My 0.02USD. It's possible to rigorously express all the stated requirements as regexes. It's highly convenient to do so by building upon existing Perl modules such as Regexp::Common.

The requirement
    [one or more non-whitespace chars, which also do not form an IP address]
can be exactly expressed as
    my $S_not_IPv4 = qr{ (?! $RE{net}{IPv4}) \S }xms
for a single such character, and
    $S_not_IPv4+
(within a regex) as "one or more" such characters.

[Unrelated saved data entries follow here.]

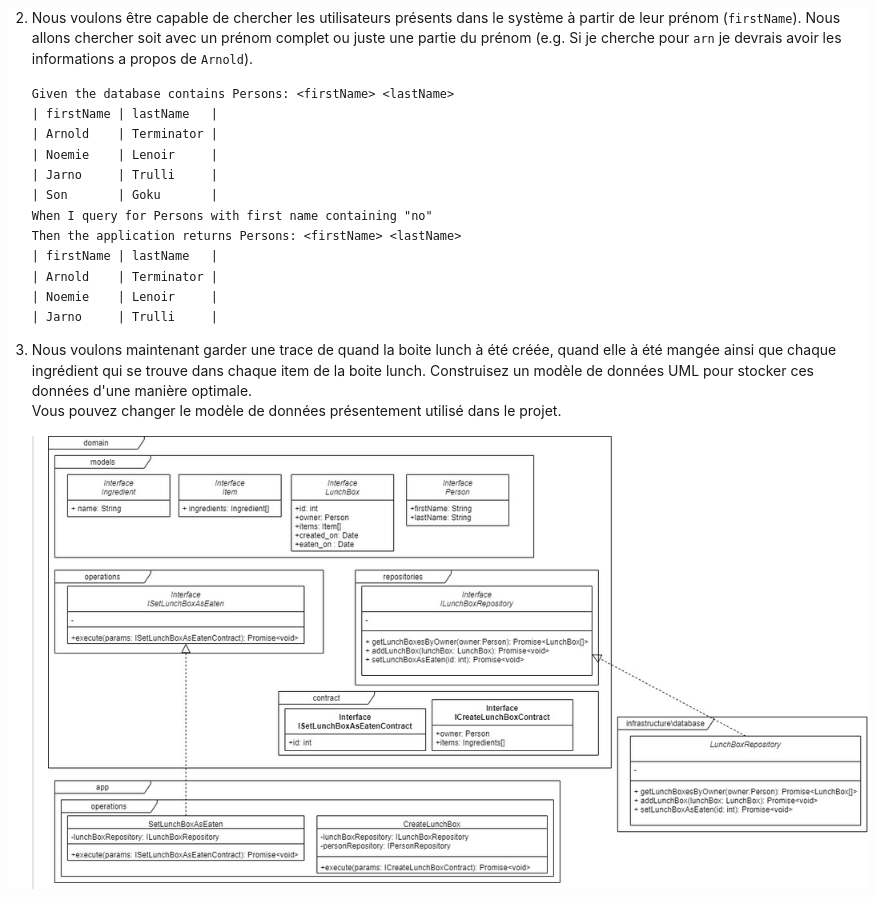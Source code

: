 2. Nous voulons être capable de chercher les utilisateurs présents dans le système à partir de leur prénom (`firstName`).
Nous allons chercher soit avec un prénom complet ou juste une partie du prénom (e.g. Si je cherche pour `arn` je devrais 
avoir les informations a propos de `Arnold`).
    ```gherkin
    Given the database contains Persons: <firstName> <lastName>
    | firstName | lastName   |
    | Arnold    | Terminator |
    | Noemie    | Lenoir     |
    | Jarno     | Trulli     |
    | Son       | Goku       |
    When I query for Persons with first name containing "no"
    Then the application returns Persons: <firstName> <lastName>
    | firstName | lastName   |
    | Arnold    | Terminator |
    | Noemie    | Lenoir     |
    | Jarno     | Trulli     |
    ```

3. Nous voulons maintenant garder une trace de quand la boite lunch à été créée, quand elle à été mangée ainsi que chaque
ingrédient qui se trouve dans chaque item de la boite lunch. Construisez un modèle de données UML pour stocker ces données
d'une manière optimale.\
Vous pouvez changer le modèle de données présentement utilisé dans le projet.


 > ![UML (/doc/UML.jpg)](/doc/UML.jpg?raw=true)
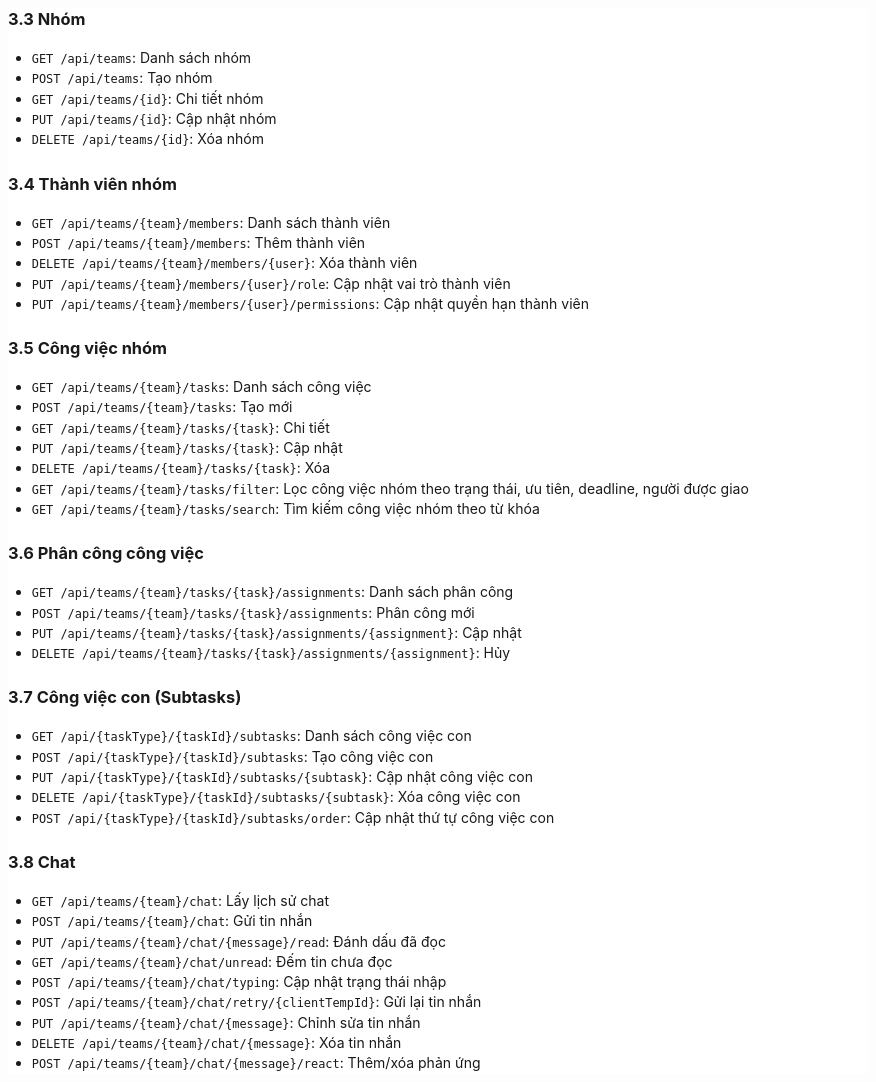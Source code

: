 ### 3.3 Nhóm

- `GET /api/teams`: Danh sách nhóm
- `POST /api/teams`: Tạo nhóm
- `GET /api/teams/{id}`: Chi tiết nhóm
- `PUT /api/teams/{id}`: Cập nhật nhóm
- `DELETE /api/teams/{id}`: Xóa nhóm

### 3.4 Thành viên nhóm

- `GET /api/teams/{team}/members`: Danh sách thành viên
- `POST /api/teams/{team}/members`: Thêm thành viên
- `DELETE /api/teams/{team}/members/{user}`: Xóa thành viên
- `PUT /api/teams/{team}/members/{user}/role`: Cập nhật vai trò thành viên
- `PUT /api/teams/{team}/members/{user}/permissions`: Cập nhật quyền hạn thành viên

### 3.5 Công việc nhóm

- `GET /api/teams/{team}/tasks`: Danh sách công việc
- `POST /api/teams/{team}/tasks`: Tạo mới
- `GET /api/teams/{team}/tasks/{task}`: Chi tiết
- `PUT /api/teams/{team}/tasks/{task}`: Cập nhật
- `DELETE /api/teams/{team}/tasks/{task}`: Xóa
- `GET /api/teams/{team}/tasks/filter`: Lọc công việc nhóm theo trạng thái, ưu tiên, deadline, người được giao
- `GET /api/teams/{team}/tasks/search`: Tìm kiếm công việc nhóm theo từ khóa

### 3.6 Phân công công việc

- `GET /api/teams/{team}/tasks/{task}/assignments`: Danh sách phân công
- `POST /api/teams/{team}/tasks/{task}/assignments`: Phân công mới
- `PUT /api/teams/{team}/tasks/{task}/assignments/{assignment}`: Cập nhật
- `DELETE /api/teams/{team}/tasks/{task}/assignments/{assignment}`: Hủy

### 3.7 Công việc con (Subtasks)

- `GET /api/{taskType}/{taskId}/subtasks`: Danh sách công việc con
- `POST /api/{taskType}/{taskId}/subtasks`: Tạo công việc con
- `PUT /api/{taskType}/{taskId}/subtasks/{subtask}`: Cập nhật công việc con
- `DELETE /api/{taskType}/{taskId}/subtasks/{subtask}`: Xóa công việc con
- `POST /api/{taskType}/{taskId}/subtasks/order`: Cập nhật thứ tự công việc con

### 3.8 Chat

- `GET /api/teams/{team}/chat`: Lấy lịch sử chat
- `POST /api/teams/{team}/chat`: Gửi tin nhắn
- `PUT /api/teams/{team}/chat/{message}/read`: Đánh dấu đã đọc
- `GET /api/teams/{team}/chat/unread`: Đếm tin chưa đọc
- `POST /api/teams/{team}/chat/typing`: Cập nhật trạng thái nhập
- `POST /api/teams/{team}/chat/retry/{clientTempId}`: Gửi lại tin nhắn
- `PUT /api/teams/{team}/chat/{message}`: Chỉnh sửa tin nhắn
- `DELETE /api/teams/{team}/chat/{message}`: Xóa tin nhắn
- `POST /api/teams/{team}/chat/{message}/react`: Thêm/xóa phản ứng
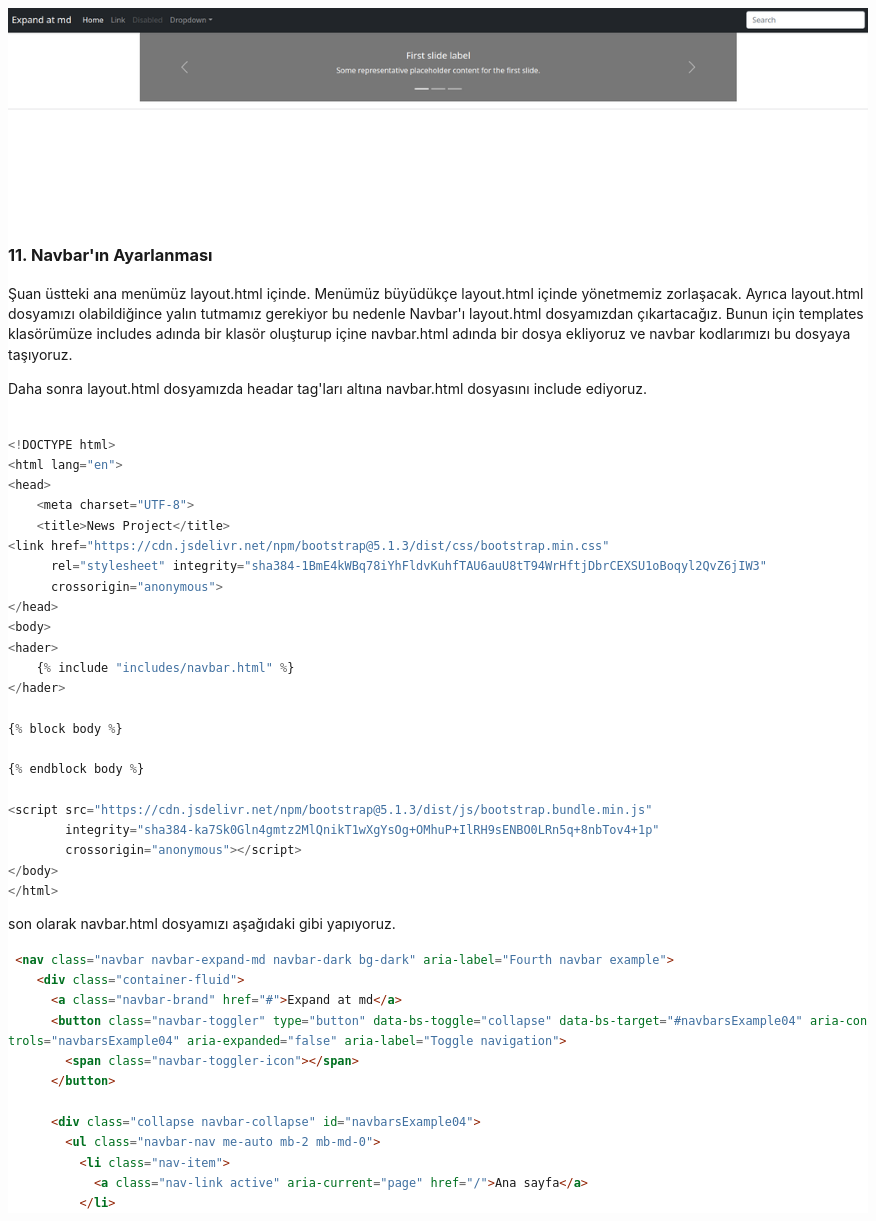 ![sayfa1.png](files/sayfa1.png)

### 11. Navbar'ın Ayarlanması

Şuan üstteki ana menümüz layout.html içinde. Menümüz büyüdükçe layout.html içinde yönetmemiz zorlaşacak. Ayrıca layout.html dosyamızı olabildiğince yalın tutmamız gerekiyor bu nedenle Navbar'ı layout.html dosyamızdan çıkartacağız. Bunun için templates klasörümüze includes adında bir klasör oluşturup içine navbar.html adında bir dosya ekliyoruz ve navbar kodlarımızı bu dosyaya taşıyoruz.

Daha sonra layout.html dosyamızda headar tag'ları altına navbar.html dosyasını include ediyoruz.

```python

<!DOCTYPE html>
<html lang="en">
<head>
    <meta charset="UTF-8">
    <title>News Project</title>
<link href="https://cdn.jsdelivr.net/npm/bootstrap@5.1.3/dist/css/bootstrap.min.css"
      rel="stylesheet" integrity="sha384-1BmE4kWBq78iYhFldvKuhfTAU6auU8tT94WrHftjDbrCEXSU1oBoqyl2QvZ6jIW3"
      crossorigin="anonymous">
</head>
<body>
<hader>
    {% include "includes/navbar.html" %}
</hader>

{% block body %}

{% endblock body %}

<script src="https://cdn.jsdelivr.net/npm/bootstrap@5.1.3/dist/js/bootstrap.bundle.min.js"
        integrity="sha384-ka7Sk0Gln4gmtz2MlQnikT1wXgYsOg+OMhuP+IlRH9sENBO0LRn5q+8nbTov4+1p"
        crossorigin="anonymous"></script>
</body>
</html>
```

son olarak navbar.html dosyamızı aşağıdaki gibi yapıyoruz.

```html
 <nav class="navbar navbar-expand-md navbar-dark bg-dark" aria-label="Fourth navbar example">
    <div class="container-fluid">
      <a class="navbar-brand" href="#">Expand at md</a>
      <button class="navbar-toggler" type="button" data-bs-toggle="collapse" data-bs-target="#navbarsExample04" aria-controls="navbarsExample04" aria-expanded="false" aria-label="Toggle navigation">
        <span class="navbar-toggler-icon"></span>
      </button>

      <div class="collapse navbar-collapse" id="navbarsExample04">
        <ul class="navbar-nav me-auto mb-2 mb-md-0">
          <li class="nav-item">
            <a class="nav-link active" aria-current="page" href="/">Ana sayfa</a>
          </li>
```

The requirements  [one or more whitespace chars] and  [zero or more chars] are exactly met by  \s+ and  .* respectively.

For
    [an IP address]
it's convenient to use  $RE{net}{IPv4} defined in Regexp::Common::net, but this regex has a subtlety: it intentionally does not include boundary conditions and so may match what might be considered a non-IPv4 string in certain circumstances:

c:\@Work\Perl\monks>perl -wMstrict -le "use Regexp::Common qw(net); ;; print 'match' if '54321.2.3.45678' =~ m{ $RE{net}{IPv4} }xms; " match
The programmer must determine the proper match criteria for each circumstance. I have used a "loose" criterion in the  $S_not_IPv4 definition, and also have a tighter  $ip definition that would exclude the  '54321.2.3.45678' match above.

So finally:

c:\@Work\Perl\monks>perl -wMstrict -le "use Regexp::Common qw(net); ;; my $ip = qr{ (?<! \d) $RE{net}{IPv4} (?! \d) }xms; my $S_not_IPv4 = qr{ (?! $RE{net}{IPv4}) \S }xms; ;; for my $s ( 'ADMIN__SANDRO_DESK=\"123.45.78.90\" # ilcylic Desktop', '# ADMIN__SANDRO_DESK=\"123.45.78.91\" # ilcylic Desktop (old)', '# 06/06/15 SR Chgd SANDRO 121.123.65.92', @ARGV, ) { my $match = $s =~ m{ \A $S_not_IPv4+ \s+ .* $ip }xms; printf qq{%8s '%s' \n}, $match ? 'MATCH' : 'no match', $s; } " no match 'ADMIN__SANDRO_DESK="123.45.78.90" # ilcylic Desktop' MATCH '# ADMIN__SANDRO_DESK="123.45.78.91" # ilcylic Desktop (ol +d)' MATCH '# 06/06/15 SR Chgd SANDRO 121.123.65.92'
It's a bit wordy, but still possible to express as a CLI one-liner. I think it can be said to exactly meet the stated requirements. It does so in Perl and not for grep, but that's life.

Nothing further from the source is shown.